- Opening Delimiter -

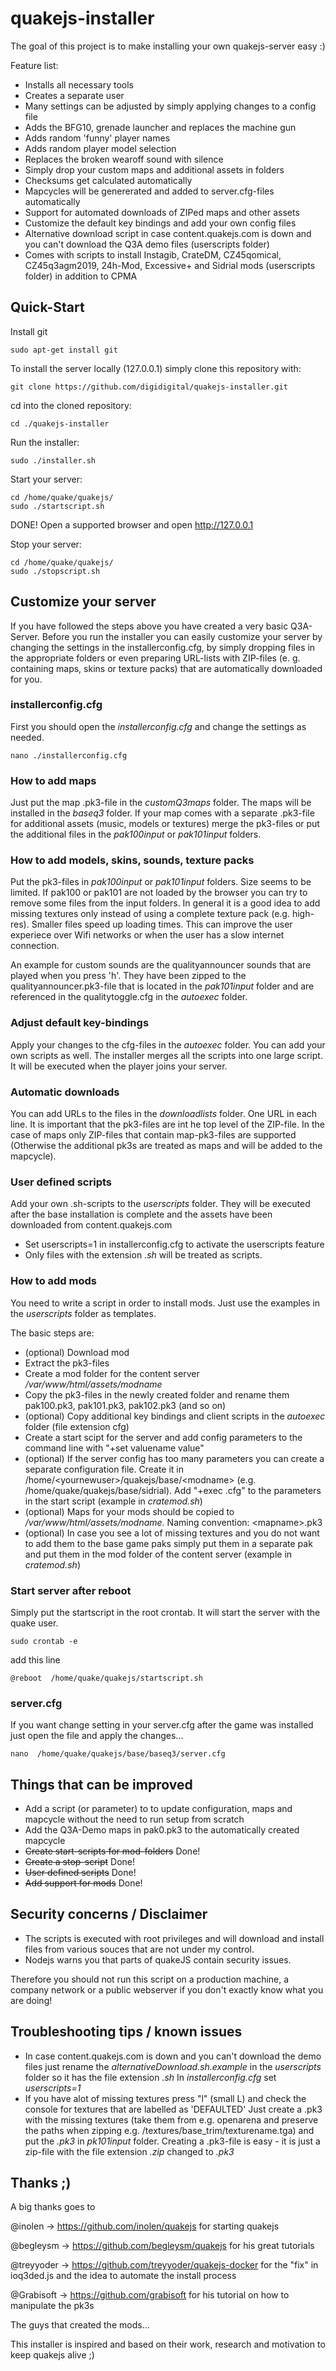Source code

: # quakejs-installer
The goal of this project is to make installing your own quakejs-server easy :)

Feature list:
* Installs all necessary tools
* Creates a separate user
* Many settings can be adjusted by simply applying changes to a config file
* Adds the BFG10, grenade launcher and replaces the machine gun
* Adds random 'funny' player names
* Adds random player model selection
* Replaces the broken wearoff sound with silence 
* Simply drop your custom maps and additional assets in folders
* Checksums get calculated automatically
* Mapcycles will be genererated and added to server.cfg-files automatically
* Support for automated downloads of ZIPed maps and other assets
* Customize the default key bindings and add your own config files
* Alternative download script in case content.quakejs.com is down and you can't download the Q3A demo files (userscripts folder)
* Comes with scripts to install Instagib, CrateDM, CZ45qomical, CZ45q3agm2019, 24h-Mod, Excessive+ and Sidrial mods (userscripts folder) in addition to CPMA

## Quick-Start
Install git
```
sudo apt-get install git
```

To install the server locally (127.0.0.1) simply clone this repository with:
```
git clone https://github.com/digidigital/quakejs-installer.git
```

cd into the cloned repository: 
```
cd ./quakejs-installer
```

Run the installer:
```
sudo ./installer.sh
```

Start your server:
```
cd /home/quake/quakejs/ 
sudo ./startscript.sh
```

DONE! Open a supported browser and open http://127.0.0.1

Stop your server:
```
cd /home/quake/quakejs/ 
sudo ./stopscript.sh
```

## Customize your server
If you have followed the steps above you have created a very basic Q3A-Server. Before you run the installer you can easily customize your server by changing the settings in the installerconfig.cfg, by simply dropping files in the appropriate folders or even preparing URL-lists with ZIP-files (e. g. containing maps, skins or texture packs) that are automatically downloaded for you.

### installerconfig.cfg
First you should open the *installerconfig.cfg* and change the settings as needed. 
```
nano ./installerconfig.cfg
```

### How to add maps
Just put the map .pk3-file in the *customQ3maps* folder. The maps will be installed in the *baseq3* folder. If your map comes with a separate .pk3-file for additional assets (music, models or textures) merge the pk3-files or put the additional files in the *pak100input* or *pak101input* folders.  

### How to add models, skins, sounds, texture packs 
Put the pk3-files in *pak100input* or *pak101input* folders. Size seems to be limited. If pak100 or pak101 are not loaded by the browser you can try to remove some files from the input folders. In general it is a good idea to add missing textures only instead of using a complete texture pack (e.g. high-res). Smaller files speed up loading times. This can improve the user experiece over Wifi networks or when the user has a slow internet connection.  

An example for custom sounds are the qualityannouncer sounds that are played when you press 'h'. They have been zipped to the qualityannouncer.pk3-file that is located in the *pak101input* folder and are referenced in the qualitytoggle.cfg in the *autoexec* folder.

### Adjust default key-bindings
Apply your changes to the cfg-files in the *autoexec* folder. You can add your own scripts as well. The installer merges all the scripts into one large script. It will be executed when the player joins your server.

### Automatic downloads
You can add URLs to the files in the *downloadlists* folder. One URL in each line. It is important that the pk3-files are int he top level of the ZIP-file. In the case of maps only ZIP-files that contain map-pk3-files are supported (Otherwise the additional pk3s are treated as maps and will be added to the mapcycle). 

### User defined scripts
Add your own .sh-scripts to the *userscripts* folder. They will be executed after the base installation is complete and the assets have been downloaded from content.quakejs.com
- Set userscripts=1 in installerconfig.cfg to activate the userscripts feature
- Only files with the extension *.sh* will be treated as scripts.

### How to add mods
You need to write a script in order to install mods. Just use the examples in the *userscripts* folder as templates. 

The basic steps are:
* (optional) Download mod
* Extract the pk3-files
* Create a mod folder for the content server */var/www/html/assets/modname*
* Copy the pk3-files in the newly created folder and rename them pak100.pk3, pak101.pk3, pak102.pk3 (and so on)
* (optional) Copy additional key bindings and client scripts in the *autoexec* folder (file extension cfg)
* Create a start scipt for the server and add config parameters to the command line with "+set valuename value"
* (optional) If the server config has too many parameters you can create a separate configuration file. Create it in /home/\<yournewuser\>/quakejs/base/\<modname\> (e.g. /home/quake/quakejs/base/sidrial). Add "+exec <nameofconfigfile>.cfg" to the parameters in the start script (example in *cratemod.sh*) 
* (optional) Maps for your mods should be copied to */var/www/html/assets/modname*. Naming convention: \<mapname\>.pk3 
* (optional) In case you see a lot of missing textures and you do not want to add them to the base game paks simply put them in a separate pak and put them in the mod folder of the content server (example in *cratemod.sh*) 

### Start server after reboot
Simply put the startscript in the root crontab. It will start the server with the quake user.
```
sudo crontab -e
```
add this line
```
@reboot  /home/quake/quakejs/startscript.sh
```
### server.cfg
If you want change setting in your server.cfg after the game was installed just open the file and apply the changes...
```
nano  /home/quake/quakejs/base/baseq3/server.cfg
```
## Things that can be improved

* Add a script (or parameter) to to update configuration, maps and mapcycle without the need to run setup from scratch 
* Add the Q3A-Demo maps in pak0.pk3 to the automatically created mapcycle 
* ~~Create start-scripts for mod-folders~~ Done!
* ~~Create a stop-script~~ Done!
* ~~User defined scripts~~ Done!
* ~~Add support for mods~~ Done!

## Security concerns / Disclaimer

* The scripts is executed with root privileges and will download and install files from various souces that are not under my control.
* Nodejs warns you that parts of quakeJS contain security issues.

Therefore you should not run this script on a production machine, a company network or a public webserver if you don't exactly know what you are doing!  

## Troubleshooting tips / known issues

* In case content.quakejs.com is down and you can't download the demo files just rename the *alternativeDownload.sh.example* in the *userscripts* folder so it has the file extension *.sh* In *installerconfig.cfg* set *userscripts=1*
*  If you have alot of missing textures press "l" (small L) and check the console for textures that are labelled as 'DEFAULTED' Just create a .pk3 with the missing textures (take them from e.g. openarena and preserve the paths when zipping e.g. /textures/base_trim/texturename.tga) and put the *.pk3* in *pk101input* folder. Creating a .pk3-file is easy - it is just a zip-file with the file extension *.zip* changed to *.pk3*

## Thanks ;)

A big thanks goes to 

@inolen -> https://github.com/inolen/quakejs for starting quakejs

@begleysm -> https://github.com/begleysm/quakejs for his great tutorials

@treyyoder -> https://github.com/treyyoder/quakejs-docker for the "fix" in ioq3ded.js and the idea to automate the install process

@Grabisoft -> https://github.com/grabisoft for his tutorial on how to manipulate the pk3s

The guys that created the mods...

This installer is inspired and based on their work, research and motivation to keep quakejs alive ;)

- Closing Delimiter -

▶ _INSTRUCTIONS FOR THE TASK_
Print again, exactly, the lines of the records above from the first line through the line with "### How to add maps". No pictures.

▶ _RESPONSE TO THE EXERCISE_
Source code

: # quakejs-installer
The goal of this project is to make installing your own quakejs-server easy :)

Feature list:
* Installs all necessary tools
* Creates a separate user
* Many settings can be adjusted by simply applying changes to a config file
* Adds the BFG10, grenade launcher and replaces the machine gun
* Adds random 'funny' player names
* Adds random player model selection
* Replaces the broken wearoff sound with silence 
* Simply drop your custom maps and additional assets in folders
* Checksums get calculated automatically
* Mapcycles will be genererated and added to server.cfg-files automatically
* Support for automated downloads of ZIPed maps and other assets
* Customize the default key bindings and add your own config files
* Alternative download script in case content.quakejs.com is down and you can't download the Q3A demo files (userscripts folder)
* Comes with scripts to install Instagib, CrateDM, CZ45qomical, CZ45q3agm2019, 24h-Mod, Excessive+ and Sidrial mods (userscripts folder) in addition to CPMA

## Quick-Start
Install git
```
sudo apt-get install git
```

To install the server locally (127.0.0.1) simply clone this repository with:
```
git clone https://github.com/digidigital/quakejs-installer.git
```

cd into the cloned repository: 
```
cd ./quakejs-installer
```

Run the installer:
```
sudo ./installer.sh
```

Start your server:
```
cd /home/quake/quakejs/ 
sudo ./startscript.sh
```

DONE! Open a supported browser and open http://127.0.0.1

Stop your server:
```
cd /home/quake/quakejs/ 
sudo ./stopscript.sh
```

## Customize your server
If you have followed the steps above you have created a very basic Q3A-Server. Before you run the installer you can easily customize your server by changing the settings in the installerconfig.cfg, by simply dropping files in the appropriate folders or even preparing URL-lists with ZIP-files (e. g. containing maps, skins or texture packs) that are automatically downloaded for you.

### installerconfig.cfg
First you should open the *installerconfig.cfg* and change the settings as needed. 
```
nano ./installerconfig.cfg
```

### How to add maps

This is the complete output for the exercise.